Even the mob, an organisation that kills and brutalises with impunity, is treated as nothing but a gaudy sideshow through which Christopher might earn his fame. The commentator on the news is identified as “Author of Mafia: America’s Longest-Running Soap Opera”, a book title which says a lot about how reality and entertainment are consolidated. When Christopher summarises the plot of Devil’s Advocate, he rather tellingly talks as if Keanu Reeves himself were the main character, not simply a performer in a role. (“Keanu’s a lawyer,” he explains, also probably pointing out where the film went wrong.)

It's hard to keep tracksuit of some times...

It’s hard to keep tracksuit of some times…

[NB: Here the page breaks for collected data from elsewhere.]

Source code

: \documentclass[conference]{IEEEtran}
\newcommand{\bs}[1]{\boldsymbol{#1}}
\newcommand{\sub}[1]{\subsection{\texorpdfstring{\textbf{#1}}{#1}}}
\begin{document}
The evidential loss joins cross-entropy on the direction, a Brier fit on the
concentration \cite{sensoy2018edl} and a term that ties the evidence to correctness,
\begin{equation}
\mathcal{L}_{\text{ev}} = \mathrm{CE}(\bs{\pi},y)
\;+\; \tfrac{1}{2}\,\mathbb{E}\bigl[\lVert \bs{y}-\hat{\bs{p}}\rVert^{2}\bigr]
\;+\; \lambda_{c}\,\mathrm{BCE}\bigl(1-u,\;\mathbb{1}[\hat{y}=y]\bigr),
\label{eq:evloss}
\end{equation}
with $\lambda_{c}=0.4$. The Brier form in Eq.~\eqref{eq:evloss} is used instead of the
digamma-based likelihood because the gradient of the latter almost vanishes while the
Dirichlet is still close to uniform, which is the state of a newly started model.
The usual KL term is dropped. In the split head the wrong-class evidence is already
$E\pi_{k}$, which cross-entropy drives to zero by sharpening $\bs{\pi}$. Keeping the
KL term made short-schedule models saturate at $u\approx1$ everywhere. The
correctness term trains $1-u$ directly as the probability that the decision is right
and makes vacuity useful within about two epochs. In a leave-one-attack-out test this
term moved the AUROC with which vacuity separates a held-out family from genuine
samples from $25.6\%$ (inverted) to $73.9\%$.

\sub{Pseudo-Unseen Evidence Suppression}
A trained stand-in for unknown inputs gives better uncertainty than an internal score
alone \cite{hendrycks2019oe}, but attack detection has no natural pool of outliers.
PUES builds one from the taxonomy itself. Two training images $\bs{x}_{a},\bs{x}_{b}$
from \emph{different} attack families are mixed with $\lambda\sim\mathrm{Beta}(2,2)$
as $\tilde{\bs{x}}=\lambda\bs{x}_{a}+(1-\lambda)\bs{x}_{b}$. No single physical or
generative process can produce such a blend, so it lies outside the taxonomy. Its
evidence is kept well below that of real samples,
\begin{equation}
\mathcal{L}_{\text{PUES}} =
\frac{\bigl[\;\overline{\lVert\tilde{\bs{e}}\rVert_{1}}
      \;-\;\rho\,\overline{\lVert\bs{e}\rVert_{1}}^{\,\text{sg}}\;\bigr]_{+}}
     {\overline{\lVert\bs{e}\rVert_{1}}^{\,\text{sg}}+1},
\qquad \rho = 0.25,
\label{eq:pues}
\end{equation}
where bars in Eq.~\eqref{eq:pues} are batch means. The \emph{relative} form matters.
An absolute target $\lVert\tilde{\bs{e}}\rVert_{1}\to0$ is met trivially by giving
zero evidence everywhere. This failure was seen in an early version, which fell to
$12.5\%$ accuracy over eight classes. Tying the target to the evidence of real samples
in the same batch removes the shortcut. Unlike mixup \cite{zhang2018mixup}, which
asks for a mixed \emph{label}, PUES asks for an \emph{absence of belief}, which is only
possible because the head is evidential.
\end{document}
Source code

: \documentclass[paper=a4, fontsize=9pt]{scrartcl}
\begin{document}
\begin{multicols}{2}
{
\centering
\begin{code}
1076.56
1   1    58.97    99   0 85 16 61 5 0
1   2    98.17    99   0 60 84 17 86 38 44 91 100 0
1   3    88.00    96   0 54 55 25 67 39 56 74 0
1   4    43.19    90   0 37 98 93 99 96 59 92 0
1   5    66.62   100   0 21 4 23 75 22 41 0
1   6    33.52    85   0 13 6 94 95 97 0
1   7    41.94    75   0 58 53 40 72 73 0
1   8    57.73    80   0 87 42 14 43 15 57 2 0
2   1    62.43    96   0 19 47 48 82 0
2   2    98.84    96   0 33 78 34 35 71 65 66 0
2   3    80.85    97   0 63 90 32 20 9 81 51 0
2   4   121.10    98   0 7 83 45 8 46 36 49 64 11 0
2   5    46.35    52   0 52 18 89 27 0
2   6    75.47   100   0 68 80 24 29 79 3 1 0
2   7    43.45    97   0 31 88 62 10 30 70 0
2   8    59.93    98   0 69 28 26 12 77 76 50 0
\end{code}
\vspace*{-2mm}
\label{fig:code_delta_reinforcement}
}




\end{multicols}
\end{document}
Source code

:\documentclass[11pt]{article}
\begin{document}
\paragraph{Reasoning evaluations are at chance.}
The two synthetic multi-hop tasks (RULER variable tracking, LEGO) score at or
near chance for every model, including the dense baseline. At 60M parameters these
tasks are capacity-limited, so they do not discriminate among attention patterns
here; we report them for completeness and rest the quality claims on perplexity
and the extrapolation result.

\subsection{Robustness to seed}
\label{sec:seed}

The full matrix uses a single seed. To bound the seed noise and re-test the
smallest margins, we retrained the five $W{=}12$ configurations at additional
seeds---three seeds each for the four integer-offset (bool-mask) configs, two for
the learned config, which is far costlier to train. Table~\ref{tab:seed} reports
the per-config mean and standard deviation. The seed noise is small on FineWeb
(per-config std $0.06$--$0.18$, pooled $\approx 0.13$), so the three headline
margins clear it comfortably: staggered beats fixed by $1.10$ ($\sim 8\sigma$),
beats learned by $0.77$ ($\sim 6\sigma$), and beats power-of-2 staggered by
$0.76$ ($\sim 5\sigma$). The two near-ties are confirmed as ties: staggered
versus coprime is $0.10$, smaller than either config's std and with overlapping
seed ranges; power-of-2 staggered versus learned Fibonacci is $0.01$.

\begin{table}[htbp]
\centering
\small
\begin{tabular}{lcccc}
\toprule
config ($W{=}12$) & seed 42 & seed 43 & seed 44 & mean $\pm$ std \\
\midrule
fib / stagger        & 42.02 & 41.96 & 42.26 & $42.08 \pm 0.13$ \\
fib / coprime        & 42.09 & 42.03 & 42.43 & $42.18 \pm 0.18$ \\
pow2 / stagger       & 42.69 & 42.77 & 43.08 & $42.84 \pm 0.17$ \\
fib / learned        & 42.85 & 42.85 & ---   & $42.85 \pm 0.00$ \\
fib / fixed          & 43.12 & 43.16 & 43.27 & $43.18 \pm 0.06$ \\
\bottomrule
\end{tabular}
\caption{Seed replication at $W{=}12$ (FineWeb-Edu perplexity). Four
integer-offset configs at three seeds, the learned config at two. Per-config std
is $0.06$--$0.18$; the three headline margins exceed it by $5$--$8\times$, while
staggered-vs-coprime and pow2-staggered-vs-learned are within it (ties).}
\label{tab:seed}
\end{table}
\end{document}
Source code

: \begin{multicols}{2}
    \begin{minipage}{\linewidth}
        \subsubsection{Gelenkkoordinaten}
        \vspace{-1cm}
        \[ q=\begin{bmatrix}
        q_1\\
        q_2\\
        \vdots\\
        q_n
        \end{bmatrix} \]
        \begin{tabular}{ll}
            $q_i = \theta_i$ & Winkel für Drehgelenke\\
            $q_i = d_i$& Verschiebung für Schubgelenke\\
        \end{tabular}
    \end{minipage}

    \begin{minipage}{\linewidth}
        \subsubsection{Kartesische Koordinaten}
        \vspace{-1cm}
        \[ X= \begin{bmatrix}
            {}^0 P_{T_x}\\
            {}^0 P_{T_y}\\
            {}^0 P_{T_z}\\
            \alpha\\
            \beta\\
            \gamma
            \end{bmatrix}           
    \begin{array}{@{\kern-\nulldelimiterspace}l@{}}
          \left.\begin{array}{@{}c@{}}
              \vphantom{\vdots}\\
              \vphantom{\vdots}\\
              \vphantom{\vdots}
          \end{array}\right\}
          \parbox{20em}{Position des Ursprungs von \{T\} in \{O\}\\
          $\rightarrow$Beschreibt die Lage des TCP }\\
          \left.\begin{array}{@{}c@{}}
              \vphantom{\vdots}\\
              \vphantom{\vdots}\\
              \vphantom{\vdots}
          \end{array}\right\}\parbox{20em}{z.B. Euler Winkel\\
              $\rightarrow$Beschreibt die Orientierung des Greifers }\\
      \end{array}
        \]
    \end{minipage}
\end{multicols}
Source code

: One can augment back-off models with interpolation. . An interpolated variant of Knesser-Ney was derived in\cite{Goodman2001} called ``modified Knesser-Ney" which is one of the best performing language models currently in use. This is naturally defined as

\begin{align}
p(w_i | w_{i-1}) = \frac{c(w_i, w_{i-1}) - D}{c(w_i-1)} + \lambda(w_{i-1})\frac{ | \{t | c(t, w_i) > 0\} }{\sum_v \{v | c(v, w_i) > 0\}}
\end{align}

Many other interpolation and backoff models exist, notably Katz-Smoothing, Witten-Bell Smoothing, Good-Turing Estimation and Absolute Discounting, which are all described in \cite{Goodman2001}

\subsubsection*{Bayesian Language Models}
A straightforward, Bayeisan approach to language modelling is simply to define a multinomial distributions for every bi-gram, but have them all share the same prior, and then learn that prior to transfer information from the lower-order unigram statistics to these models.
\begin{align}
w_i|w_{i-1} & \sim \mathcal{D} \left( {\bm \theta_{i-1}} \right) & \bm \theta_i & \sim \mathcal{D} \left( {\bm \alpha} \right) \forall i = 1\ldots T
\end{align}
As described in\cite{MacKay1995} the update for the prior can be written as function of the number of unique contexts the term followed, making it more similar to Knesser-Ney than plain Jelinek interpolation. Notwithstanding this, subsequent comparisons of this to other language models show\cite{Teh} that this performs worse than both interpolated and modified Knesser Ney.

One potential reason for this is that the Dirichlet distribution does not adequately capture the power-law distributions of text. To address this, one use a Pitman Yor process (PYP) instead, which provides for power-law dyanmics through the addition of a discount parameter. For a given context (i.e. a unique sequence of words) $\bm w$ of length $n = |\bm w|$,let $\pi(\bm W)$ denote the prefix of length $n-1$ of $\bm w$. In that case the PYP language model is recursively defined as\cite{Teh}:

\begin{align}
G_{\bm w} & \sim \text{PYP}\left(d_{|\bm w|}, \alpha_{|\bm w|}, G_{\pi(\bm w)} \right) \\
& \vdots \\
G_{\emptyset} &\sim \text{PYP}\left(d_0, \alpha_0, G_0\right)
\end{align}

Movies aren’t like real life. It’s a little hypocritical for The Sopranos to lean so heavily on the point. For all the thwarted climaxes and subverted expectations, the show was itself a story. Christopher and Paulie, despite their lamentations, do have character arcs – even if they aren’t what the characters might expect. The Sopranos would not have become so popular had it just been a bunch of random stuff happening with for no reason, despite David Chase’s “slice of life” approach to it.

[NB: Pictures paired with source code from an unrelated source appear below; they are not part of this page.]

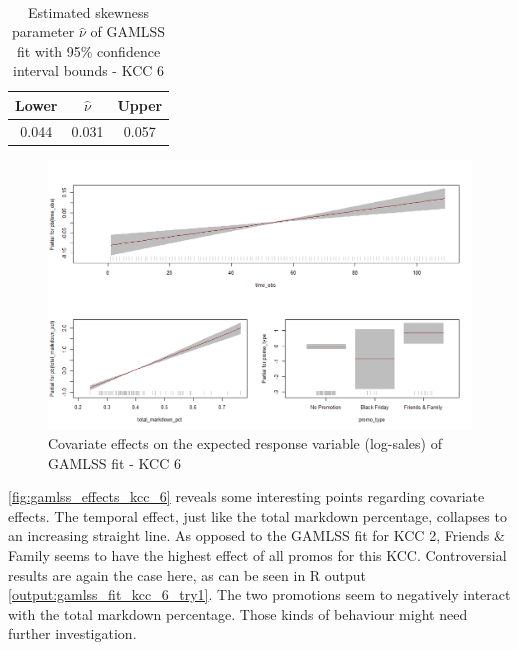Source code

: \begin{table}[H]
\setlength\arrayrulewidth{1pt}  
\centering
\begin{adjustbox}{max width=\textwidth}\
\begin{tabular}{|c|c|c|}
\hline
\rowcolor{lightgray} 
Lower & $\hat{\nu}$ & Upper \\ \hline
0.044        & 0.031           & 0.057        \\ \hline
\end{tabular}
\end{adjustbox}
\caption{Estimated skewness parameter $\hat{\nu}$ of GAMLSS fit with 95\% confidence interval bounds - KCC 6}
\label{tab:nu_ci_kcc_6}
\end{table}







\begin{figure}[H]
\centering
  \includegraphics[width=0.95\linewidth]{figures/gamlss_effects_kcc_6.png}
  \caption{Covariate effects on the expected response variable (log-sales) of GAMLSS fit - KCC 6}
  \label{fig:gamlss_effects_kcc_6}
\end{figure}



\autoref{fig:gamlss_effects_kcc_6} reveals some interesting points regarding covariate effects. The temporal effect, just like the total markdown percentage, collapses to an increasing straight line. 
As opposed to the \ac{GAMLSS} fit for \ac{KCC} 2, Friends \& Family seems to have the highest effect of all promos for this \ac{KCC}. Controversial results are again the case here, as can be seen in R output \ref{output:gamlss_fit_kcc_6_try1}. The two promotions seem to negatively interact with the total markdown percentage. Those kinds of behaviour might need further investigation.
\\


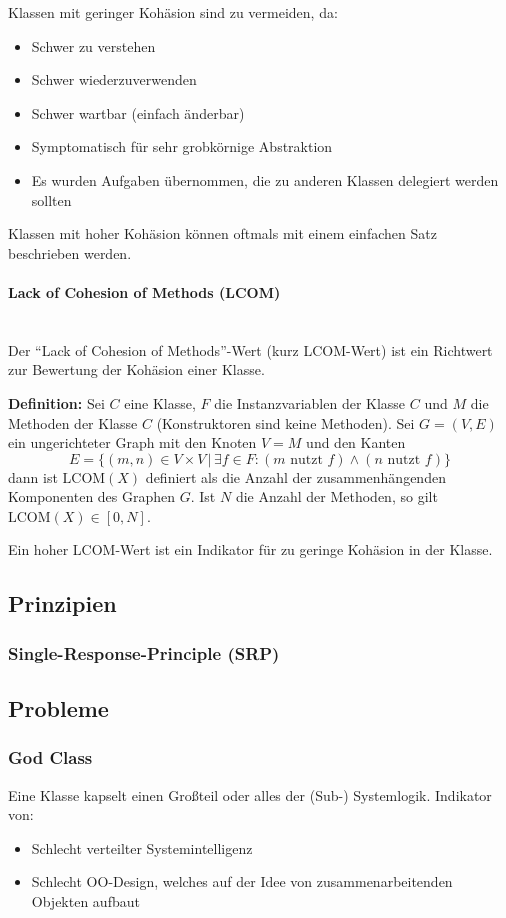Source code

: \documentclass[ngerman]{tuda_summary}
\begin{document}
Klassen mit geringer Kohäsion sind zu vermeiden, da:
\begin{itemize}
    \item Schwer zu verstehen
    \item Schwer wiederzuverwenden
    \item Schwer wartbar (einfach änderbar)
    \item Symptomatisch für sehr grobkörnige Abstraktion
    \item Es wurden Aufgaben übernommen, die zu anderen Klassen delegiert werden sollten
\end{itemize}
Klassen mit hoher Kohäsion können oftmals mit einem einfachen Satz beschrieben werden.

\paragraph{Lack of Cohesion of Methods (LCOM)}\mbox{}\\
Der \enquote{Lack of Cohesion of Methods}-Wert (kurz LCOM-Wert) ist ein Richtwert zur Bewertung der Kohäsion einer Klasse.

\textbf{Definition:} Sei $ C $ eine Klasse, $ F $ die Instanzvariablen der Klasse $ C $ und $ M $ die Methoden der Klasse $ C $ (Konstruktoren sind keine Methoden). Sei $ G = (V, E) $ ein ungerichteter Graph mit den Knoten $ V = M $ und den Kanten \[ E = \{ (m, n) \in V \times V \,|\, \exists f \in F : (m \text{ nutzt } f) \land (n \text{ nutzt } f) \} \] dann ist $ \text{LCOM}(X) $ definiert als die Anzahl der zusammenhängenden Komponenten des Graphen $ G $. Ist $ N $ die Anzahl der Methoden, so gilt $ \text{LCOM}(X) \in [0, N] $.

Ein hoher LCOM-Wert ist ein Indikator für zu geringe Kohäsion in der Klasse.

\subsection{Prinzipien}
\subsubsection{Single-Response-Principle (SRP)}

\subsection{Probleme}
\subsubsection{God Class}
Eine Klasse kapselt einen Großteil oder alles der (Sub-) Systemlogik. Indikator von:
\begin{itemize}
    \item Schlecht verteilter Systemintelligenz
    \item Schlecht OO-Design, welches auf der Idee von zusammenarbeitenden Objekten aufbaut
\end{itemize}
\end{document}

Still, it’s easy enough to take his point. Life doesn’t slot into convenient arcs. Life isn’t a screenplay with heroes and journeys. We all change, but our trajectory isn’t always what we might hope, or even all that elegant. After all “…and then Bob got hit by lightning” isn’t necessarily a satisfactory ending, nor “Jenni picked up some tuna” an adventure worth following for an hour. That’s life, though, and pining for some stronger sense of order is not going to make things better. All we can do, really, is just accept it – as Paulie seems to do. “I got no arc. I was born, grew up. I spent a few years in the army, a few more in the can.” Que sera sera.

It' just 'armless fun...

It’ just ‘armless fun…

Which suggests that perhaps the Order Sons of Italy and their Commission of Social Justice sort of missed with whole point of The Sopranos. It’s not really a mobster show. It’s a glimpse at American life that happens to use the mob as a vehicle to explore these ideas.

4 Responses

  1. Lovely review. Will you be doing more on The Sopranos? I’d be interested in hearing what you perceived to be Tony’s character arc. For me he just seemed to slide further into degeneracy and selfishness as the series went on.

    • I’ll be doing Boca on Thursday. Going to try to do one every Tuesday and Thursday in July. Maybe looking at doing it more regularly in November/December is people like them enough. Great show, and been meaning to do a proper rewatch.

      I had started watching it with my gran before she passed, that’s why I only got half-way through the first season.